Testing PySpark Code
Matthew Powers (you may have visited his blog, Munging Data) has created a PySpark testing library that looks great. It has my PySpark seal of approval!
How the Nintendo Switch prevents downgrades by irreparably blowing its own fuses
Interesting information tidbit.
Databricks was ready for the recession. Now the start-up is poised to go public next year
I use Databricks at work (and know a few people there). It is an excellent product, but… are open-source-turned to companies really going to be great/shape the future/not close? There are not that many examples to draw from, and most I can think are either very recent (Confluent, Databricks) or not very large/doing well (Lightbend). And that’s not counting Hortonworks/Cloudera.
Copying Better: How To Acquire The Tacit Knowledge of Experts
A very interesting follow-up to part 1 (in last week’s newsletter/post). You may recognise the domain/blog from another previous newsletter, about the metagame.
Two years of micro-frontends: A retrospective
Such flexibility sounds like a nightmare for some people I know.
Hiring and the market for lemons
I vaguely remember reading this post a few years ago. It is still an interesting analysis on the developer market.
TornadoVM: Accelerating Java with GPUs and FPGAs
A microkernel and VM on top of Graal to generate OpenCL code for the JVM. That’s a mouthful.
Want to Be More Productive? Try Doing Less.
There are some interesting ideas in this.
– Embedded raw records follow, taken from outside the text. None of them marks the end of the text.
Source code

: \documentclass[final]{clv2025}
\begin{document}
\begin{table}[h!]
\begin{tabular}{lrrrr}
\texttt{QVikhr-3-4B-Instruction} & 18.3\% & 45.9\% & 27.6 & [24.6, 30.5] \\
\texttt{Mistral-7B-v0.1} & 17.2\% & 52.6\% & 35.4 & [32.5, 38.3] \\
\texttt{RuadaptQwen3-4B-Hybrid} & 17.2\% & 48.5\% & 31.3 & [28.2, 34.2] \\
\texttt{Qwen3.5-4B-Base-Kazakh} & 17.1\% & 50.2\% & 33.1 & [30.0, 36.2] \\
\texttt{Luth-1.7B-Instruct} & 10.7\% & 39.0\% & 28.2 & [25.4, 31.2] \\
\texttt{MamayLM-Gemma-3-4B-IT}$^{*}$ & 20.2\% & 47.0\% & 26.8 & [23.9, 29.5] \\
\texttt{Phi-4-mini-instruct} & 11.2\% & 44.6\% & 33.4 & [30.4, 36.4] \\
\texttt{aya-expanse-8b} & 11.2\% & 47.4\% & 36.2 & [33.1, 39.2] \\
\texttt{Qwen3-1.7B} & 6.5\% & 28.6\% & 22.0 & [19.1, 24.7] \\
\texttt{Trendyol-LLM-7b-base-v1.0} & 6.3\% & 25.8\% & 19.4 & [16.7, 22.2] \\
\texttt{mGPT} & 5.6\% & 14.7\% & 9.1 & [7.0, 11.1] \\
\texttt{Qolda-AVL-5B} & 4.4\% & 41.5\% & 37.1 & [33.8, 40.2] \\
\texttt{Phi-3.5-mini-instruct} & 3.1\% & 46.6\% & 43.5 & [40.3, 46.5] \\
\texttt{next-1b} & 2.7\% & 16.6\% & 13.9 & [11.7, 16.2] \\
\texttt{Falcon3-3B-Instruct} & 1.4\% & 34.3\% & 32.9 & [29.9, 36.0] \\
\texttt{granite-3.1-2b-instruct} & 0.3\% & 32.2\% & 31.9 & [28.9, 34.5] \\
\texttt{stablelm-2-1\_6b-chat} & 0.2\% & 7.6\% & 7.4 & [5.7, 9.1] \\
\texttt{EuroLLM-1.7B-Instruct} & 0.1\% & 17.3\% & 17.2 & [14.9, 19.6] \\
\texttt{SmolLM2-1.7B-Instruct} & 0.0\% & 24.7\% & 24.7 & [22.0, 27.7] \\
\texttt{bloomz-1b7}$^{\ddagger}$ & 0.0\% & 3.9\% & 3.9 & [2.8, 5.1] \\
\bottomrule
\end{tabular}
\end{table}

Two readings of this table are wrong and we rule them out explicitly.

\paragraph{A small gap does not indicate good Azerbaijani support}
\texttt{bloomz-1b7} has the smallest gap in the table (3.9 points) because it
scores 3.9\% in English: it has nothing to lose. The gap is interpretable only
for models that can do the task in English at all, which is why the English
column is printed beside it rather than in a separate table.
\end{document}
Using JAX, numpy, and optimization techniques to improve separable image filters
This is a very understandable explanation about how to use automated differentiation (a very powerful technique) to optimise. And in particular, how to use the JAX library (an almost numpy drop-in replacement with built in automated differentiation in CPUs and GPUs).
How are Unix pipes implemented?
This is probably way more than you want to know about how pipes are implemented. Trust me.
What Is the Geometry of the Universe?
Pretty good explanations and diagrams, as usual with Quanta.
New Math Measures the Repulsive Force Within Polynomials
Another article from Quanta. This and Nautilus are the only publications I read regularly, and for a reason: good writing and good science.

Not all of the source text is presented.